Exercise goal:
Each entry here needs to be given again exactly.

Material for this exercise:

· · ·

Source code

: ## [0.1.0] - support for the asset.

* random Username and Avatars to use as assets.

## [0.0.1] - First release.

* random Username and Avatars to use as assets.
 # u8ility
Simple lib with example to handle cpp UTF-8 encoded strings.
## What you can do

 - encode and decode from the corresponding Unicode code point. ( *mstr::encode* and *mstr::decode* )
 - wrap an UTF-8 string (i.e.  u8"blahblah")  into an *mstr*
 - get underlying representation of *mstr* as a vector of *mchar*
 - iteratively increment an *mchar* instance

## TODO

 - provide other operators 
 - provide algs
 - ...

· · ·

Task answer:
Source code

: ## [0.1.0] - support for the asset.

* random Username and Avatars to use as assets.

## [0.0.1] - First release.

* random Username and Avatars to use as assets.
 # u8ility
Simple lib with example to handle cpp UTF-8 encoded strings.
## What you can do

 - encode and decode from the corresponding Unicode code point. ( *mstr::encode* and *mstr::decode* )
 - wrap an UTF-8 string (i.e.  u8"blahblah")  into an *mstr*
 - get underlying representation of *mstr* as a vector of *mchar*
 - iteratively increment an *mchar* instance

## TODO

 - provide other operators 
 - provide algs
 - ...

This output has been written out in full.